EXERCISE INSTRUCTIONS | Only lines holding the word "produce" are wanted from the records; copy all of them.

Items from a data source:
════

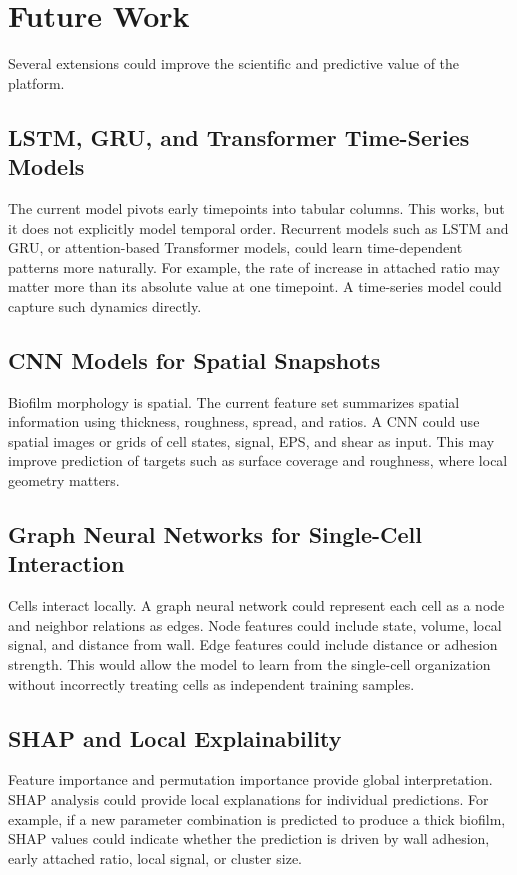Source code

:\documentclass[12pt,a4paper,oneside]{report}
\begin{document}
\chapter{Future Work}
Several extensions could improve the scientific and predictive value of the platform.

\section{LSTM, GRU, and Transformer Time-Series Models}
The current model pivots early timepoints into tabular columns. This works, but it does not explicitly model temporal order. Recurrent models such as LSTM and GRU, or attention-based Transformer models, could learn time-dependent patterns more naturally. For example, the rate of increase in attached ratio may matter more than its absolute value at one timepoint. A time-series model could capture such dynamics directly.

\section{CNN Models for Spatial Snapshots}
Biofilm morphology is spatial. The current feature set summarizes spatial information using thickness, roughness, spread, and ratios. A CNN could use spatial images or grids of cell states, signal, EPS, and shear as input. This may improve prediction of targets such as surface coverage and roughness, where local geometry matters.

\section{Graph Neural Networks for Single-Cell Interaction}
Cells interact locally. A graph neural network could represent each cell as a node and neighbor relations as edges. Node features could include state, volume, local signal, and distance from wall. Edge features could include distance or adhesion strength. This would allow the model to learn from the single-cell organization without incorrectly treating cells as independent training samples.

\section{SHAP and Local Explainability}
Feature importance and permutation importance provide global interpretation. SHAP analysis could provide local explanations for individual predictions. For example, if a new parameter combination is predicted to produce a thick biofilm, SHAP values could indicate whether the prediction is driven by wall adhesion, early attached ratio, local signal, or cluster size.
\end{document}
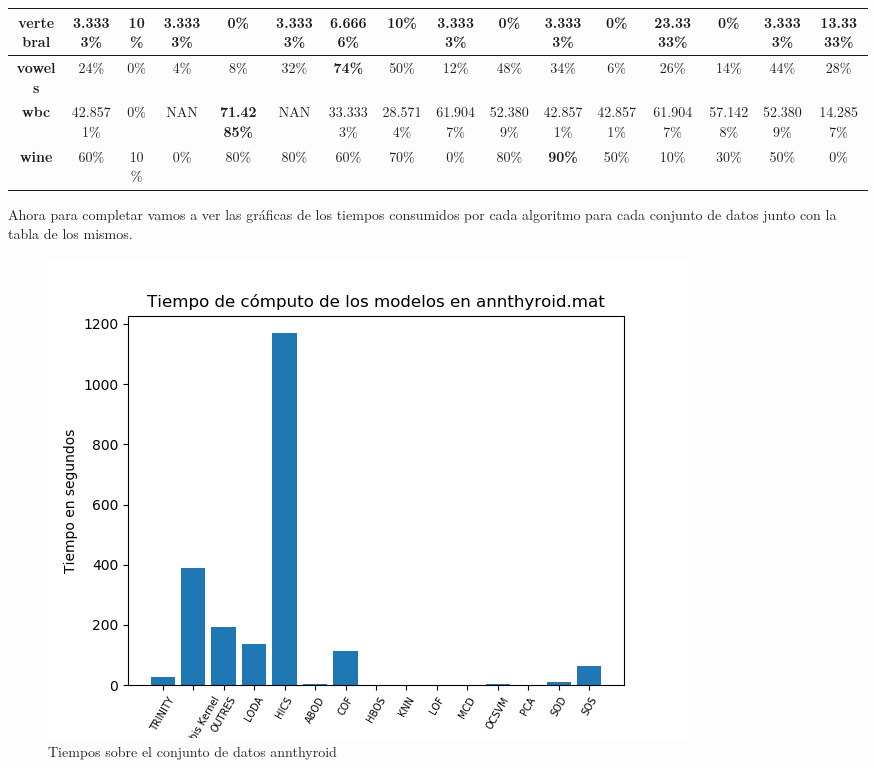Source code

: \begin{table}
{\begin{tabular}{|c|c|c|c|c|c|c|c|c|c|c|c|c|c|c|c|}
		\textbf{vertebral}        & 3.3333\%           & 10\%               & 3.3333\%        & 0\%                & 3.3333\%      & 6.6666\%           & 10\%               & 3.3333\%           & 0\%          & 3.3333\%           & 0\%                & \textbf{23.3333\%} & 0\%                & 3.3333\%           & 13.3333\%    \\ \hline
		\textbf{vowels}           & 24\%               & 0\%                & 4\%             & 8\%                & 32\%          & \textbf{74\%}      & 50\%               & 12\%               & 48\%         & 34\%               & 6\%                & 26\%               & 14\%               & 44\%               & 28\%         \\ \hline
		\textbf{wbc}              & 42.8571\%          & 0\%                & NAN             & \textbf{71.4285\%} & NAN           & 33.3333\%          & 28.5714\%          & 61.9047\%          & 52.3809\%    & 42.8571\%          & 42.8571\%          & 61.9047\%          & 57.1428\%          & 52.3809\%          & 14.2857\%    \\ \hline
		\textbf{wine}             & 60\%               & 10\%               & 0\%             & 80\%               & 80\%          & 60\%               & 70\%               & 0\%                & 80\%         & \textbf{90\%}      & 50\%               & 10\%               & 30\%               & 50\%               & 0\%          \\ \hline
	\end{tabular}
}
\end{table}

\clearpage

Ahora para completar vamos a ver las gráficas de los tiempos consumidos por cada algoritmo para cada conjunto de datos junto con la tabla de los mismos.

\begin{figure}[H]
	\centering
	\includegraphics[scale=0.7]{imagenes/imgs-exp1/times/annthyroid}
	\caption{Tiempos sobre el conjunto de datos annthyroid}
	\label{annthyroid_times}
\end{figure}

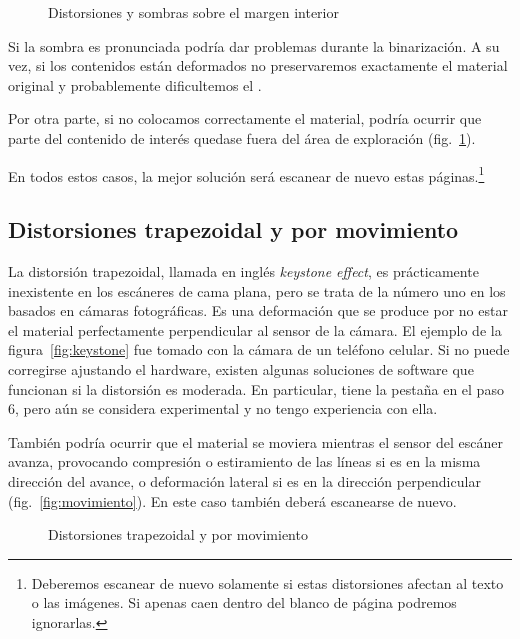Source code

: \documentclass[%
	a5paper,
	10pt,
	twoside,
	openright,
	final,
]{memoir}
\begin{document}
	\begin{figure}
		\hfill
		\caption{Distorsiones y sombras sobre el margen interior\label{fig:distortion1}}
	\end{figure}

	Si la sombra es pronunciada podría dar problemas durante la binarización. A su vez, si los contenidos están deformados no preservaremos exactamente el material original y probablemente dificultemos el \ocr.

	Por otra parte, si no colocamos correctamente el material, podría ocurrir que parte del contenido de interés quedase fuera del área de exploración (fig.~\ref{fig:distortion1}).

	En todos estos casos, la mejor solución será escanear de nuevo estas páginas.\footnote{Deberemos escanear de nuevo solamente si estas distorsiones afectan al texto o las imágenes. Si apenas caen dentro del blanco de página podremos ignorarlas.}

	\subsection{Distorsiones trapezoidal y por movimiento} La distorsión trapezoidal, llamada en inglés \emph{keystone effect}, es prácticamente inexistente en los escáneres de cama plana, pero se trata de la número uno en los basados en cámaras fotográficas. Es una deformación que se produce por no estar el material perfectamente perpendicular al sensor de la cámara. El ejemplo de la figura~\ref{fig:keystone} fue tomado con la cámara de un teléfono celular. Si no puede corregirse ajustando el hardware, existen algunas soluciones de software que funcionan si la distorsión es moderada. En particular, \scantailor tiene la pestaña  en el paso 6, pero aún se considera experimental y no tengo experiencia con ella.

	También podría ocurrir que el material se moviera mientras el sensor del escáner avanza, provocando compresión o estiramiento de las líneas si es en la misma dirección del avance, o deformación lateral si es en la dirección perpendicular (fig.~\ref{fig:movimiento}). En este caso también deberá escanearse de nuevo.

	\begin{figure}
		\hfill
		\caption{Distorsiones trapezoidal y por movimiento\label{fig:distortion2}}
	\end{figure}
\end{document}

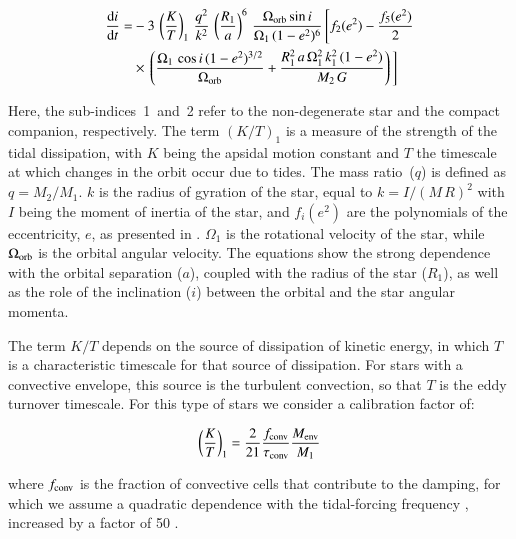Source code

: \documentclass{aa}
\begin{document}
\begin{equation}\label{inclination-equation}
   \begin{aligned}
      \dfrac{{\rm d}i}{{\rm d}t} = &-3 \, \left( \dfrac{K}{T} \right)_1 \, \dfrac{q^2}{k^2} \, \left( \dfrac{R_1}{a} \right)^6 \, \dfrac{\Omega_{\rm orb} \sin i}{\Omega_1 \, (1 -
      e^2)^{6}} \, \Bigg[
      f_2(e^2) - \dfrac{f_5(e^2)}{2} \\
                                   &\times \, \left( \dfrac{\Omega_1 \, \cos i \, (1-e^2)^{3/2}}{\Omega_{\rm orb}} + \dfrac{R_1^2 \, a \, \Omega_1^2 \, k_1^2 \, (1-e^2)}{M_2 \, G}
                                \right) \Bigg]
   \end{aligned}
\end{equation}

Here, the sub-indices~1~and~2 refer to the non-degenerate star and the compact companion, respectively. The term $(K/T)_1$ is a measure of
the strength of the tidal dissipation, with $K$ being the apsidal motion constant and $T$ the timescale at which changes in the orbit occur
due to tides. The mass ratio~($q$) is defined as $q = M_2/M_1$. $k$ is the radius of gyration of the star, equal to $k = I / (M\,R)^2$ with
$I$ being the moment of inertia of the star, and $f_i(e^2)$ are the polynomials of the eccentricity, $e$, as presented in \citet{hut1981}.
$\Omega_1$ is the rotational velocity of the star, while $\Omega_{\rm orb}$ is the orbital angular velocity. The equations show the strong
dependence with the orbital separation ($a$), coupled with the radius of the star ($R_1$), as well as the role of the inclination ($i$)
between the orbital and the star angular momenta.

The term $K/T$ depends on the source of dissipation of kinetic energy, in which $T$ is a characteristic timescale for that source of
dissipation. For stars with a convective envelope, this source is the turbulent convection, so that $T$ is the eddy turnover timescale. For
this type of stars we consider a calibration factor of:

\begin{equation}
   \left( \dfrac{K}{T} \right)_1 = \dfrac{2}{21} \dfrac{f_{\rm conv}}{\tau_{\rm conv}} \dfrac{M_{\rm env}}{M_1}
\end{equation}

{\noindent where $f_{\rm conv}$ is the fraction of convective cells that contribute to the damping, for which we assume a quadratic
dependence with the tidal-forcing frequency \citep{goldreich1977}, increased by a factor of 50 \citep{belczynski2008}.}
\end{document}
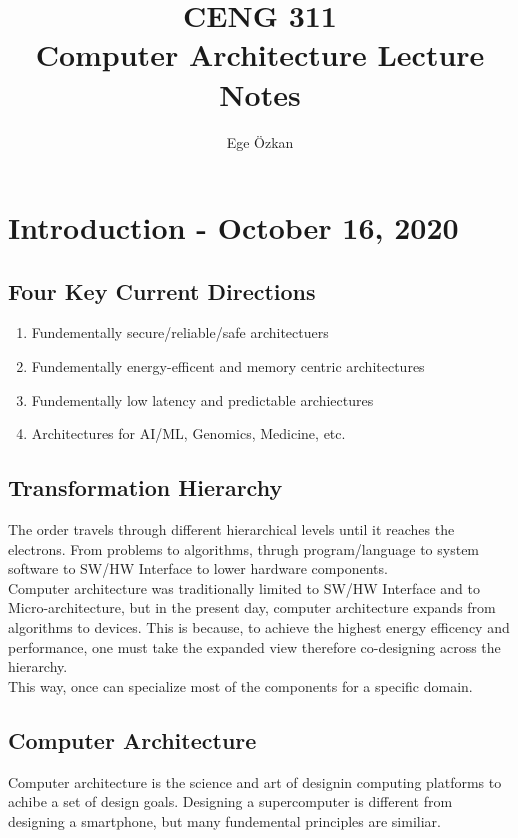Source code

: \documentclass[11pt,a4paper,twocolumn]{book}
\author{Ege Özkan}
\title{CENG 311 \\ \large{Computer Architecture Lecture Notes}}
\begin{document}
\maketitle

\chapter{Introduction - October 16, 2020}

\section{Four Key Current Directions}

\begin{enumerate}
\item Fundementally secure/reliable/safe architectuers
\item Fundementally energy-efficent and memory centric architectures
\item Fundementally low latency and predictable archiectures
\item Architectures for AI/ML, Genomics, Medicine, etc.
\end{enumerate}

\section{Transformation Hierarchy}

The order travels through different hierarchical levels until it reaches the electrons. From problems to algorithms, thrugh program/language to system software to SW/HW Interface to lower hardware components.\\

Computer architecture was traditionally limited to SW/HW Interface and to Micro-architecture, but in the present day, computer architecture expands from algorithms to devices. This is because, to achieve the highest energy efficency and performance, one must take the expanded view therefore co-designing across the hierarchy.\\

This way, once can specialize most of the components for a specific domain.

\section{Computer Architecture}

Computer architecture is the science and art of designin computing platforms to achibe a set of design goals. Designing a supercomputer is different from designing a smartphone, but many fundemental principles are similiar.\\
\end{document}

════

EXERCISE ANSWER |
Feature importance and permutation importance provide global interpretation. SHAP analysis could provide local explanations for individual predictions. For example, if a new parameter combination is predicted to produce a thick biofilm, SHAP values could indicate whether the prediction is driven by wall adhesion, early attached ratio, local signal, or cluster size.
	\subsection{Distorsiones trapezoidal y por movimiento} La distorsión trapezoidal, llamada en inglés \emph{keystone effect}, es prácticamente inexistente en los escáneres de cama plana, pero se trata de la número uno en los basados en cámaras fotográficas. Es una deformación que se produce por no estar el material perfectamente perpendicular al sensor de la cámara. El ejemplo de la figura~\ref{fig:keystone} fue tomado con la cámara de un teléfono celular. Si no puede corregirse ajustando el hardware, existen algunas soluciones de software que funcionan si la distorsión es moderada. En particular, \scantailor tiene la pestaña  en el paso 6, pero aún se considera experimental y no tengo experiencia con ella.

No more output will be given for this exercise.